» **Aim of the exercise**
From the line with "The three-dimensional configuration" through the line with "Enzyme activities normally", repeat the entries verbatim, both end lines included, and add nothing.
------ Records for processing ------
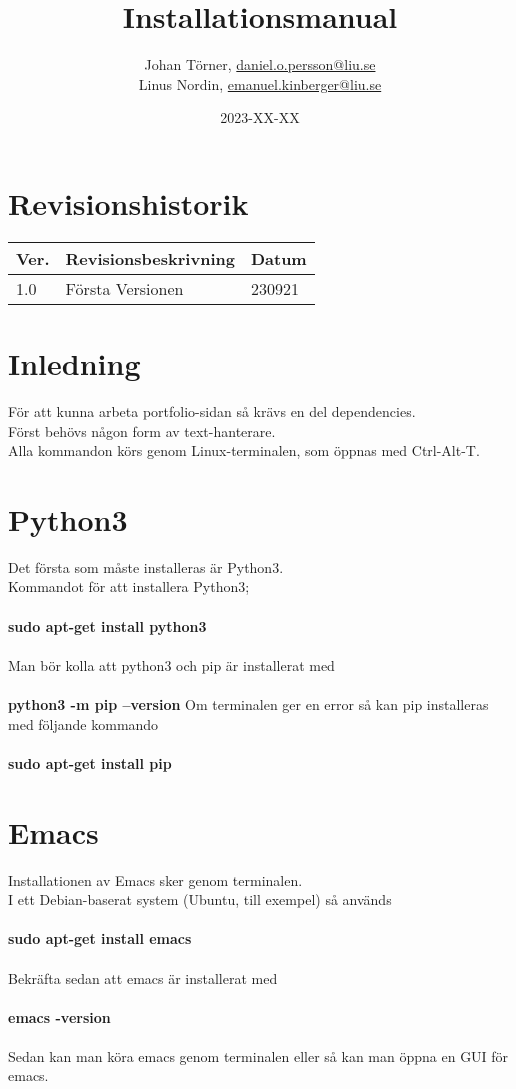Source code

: \documentclass{TDP003mall}
\author{Johan Törner, \url{daniel.o.persson@liu.se}\\
  Linus Nordin, \url{emanuel.kinberger@liu.se}\\}
\title{Installationsmanual}
\date{2023-XX-XX}
\begin{document}
\projectpage
\section{Revisionshistorik}
\begin{table}[!h]
\begin{tabularx}{\linewidth}{|l|X|l|}
\hline
Ver. & Revisionsbeskrivning & Datum \\\hline
1.0 & Första Versionen & 230921 \\\hline
\end{tabularx}
\end{table}


\section{Inledning}
För att kunna arbeta portfolio-sidan så krävs en del dependencies.\\
Först behövs någon form av text-hanterare.\\

Alla kommandon körs genom Linux-terminalen, som öppnas med Ctrl-Alt-T.\\

\section{Python3}
Det första som måste installeras är Python3.\\ 
Kommandot för att installera Python3;\\\\
\textbf{sudo apt-get install python3}\\\\
Man bör kolla att python3 och pip är installerat med\\\\
\textbf{python3 -m pip --version}
Om terminalen ger en error så kan pip installeras med följande kommando\\\\
\textbf{sudo apt-get install pip}

\section{Emacs}
Installationen av Emacs sker genom terminalen.\\
I ett Debian-baserat system (Ubuntu, till exempel) så används\\\\
\textbf{sudo apt-get install emacs}\\\\
Bekräfta sedan att emacs är installerat med\\\\
\textbf{emacs -version}\\\\
Sedan kan man köra emacs genom terminalen eller så kan man öppna en GUI för emacs.
\end{document}

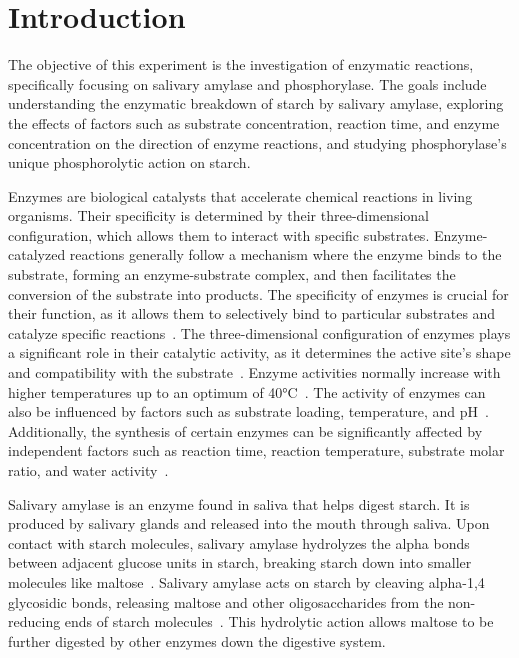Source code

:\documentclass[12pt]{article}
\begin{document}
    

    \section*{Introduction}
        The objective of this experiment is the investigation of enzymatic reactions, specifically focusing on salivary amylase and phosphorylase. 
        The goals include understanding the enzymatic breakdown of starch by salivary amylase, exploring the effects of factors such as substrate concentration, reaction time, and enzyme concentration on the direction of enzyme reactions, and studying phosphorylase's unique phosphorolytic action on starch. 

        Enzymes are biological catalysts that accelerate chemical reactions in living organisms. 
        Their specificity is determined by their three-dimensional configuration, which allows them to interact with specific substrates. 
        Enzyme-catalyzed reactions generally follow a mechanism where the enzyme binds to the substrate, forming an enzyme-substrate complex, and then facilitates the conversion of the substrate into products. 
        The specificity of enzymes is crucial for their function, as it allows them to selectively bind to particular substrates and catalyze specific reactions~\parencite{Bomati2005}. 
        The three-dimensional configuration of enzymes plays a significant role in their catalytic activity, as it determines the active site's shape and compatibility with the substrate~\parencite{Taylor2005}. 
        Enzyme activities normally increase with higher temperatures up to an optimum of 40°C~\parencite{Wolfenden1999}. 
        The activity of enzymes can also be influenced by factors such as substrate loading, temperature, and pH~\parencite{Aruna2021}. 
        Additionally, the synthesis of certain enzymes can be significantly affected by independent factors such as reaction time, reaction temperature, substrate molar ratio, and water activity~\parencite{Zheng2008}. 

        Salivary amylase is an enzyme found in saliva that helps digest starch. 
        It is produced by salivary glands and released into the mouth through saliva. Upon contact with starch molecules, salivary amylase hydrolyzes the alpha bonds between adjacent glucose units in starch, breaking starch down into smaller molecules like maltose~\parencite{Mandel2010}. 
        Salivary amylase acts on starch by cleaving alpha-1,4 glycosidic bonds, releasing maltose and other oligosaccharides from the non-reducing ends of starch molecules~\parencite{Santos2012}. 
        This hydrolytic action allows maltose to be further digested by other enzymes down the digestive system. 
\end{document}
------
» **Completed exercise**
        The three-dimensional configuration of enzymes plays a significant role in their catalytic activity, as it determines the active site's shape and compatibility with the substrate~\parencite{Taylor2005}. 
        Enzyme activities normally increase with higher temperatures up to an optimum of 40°C~\parencite{Wolfenden1999}. 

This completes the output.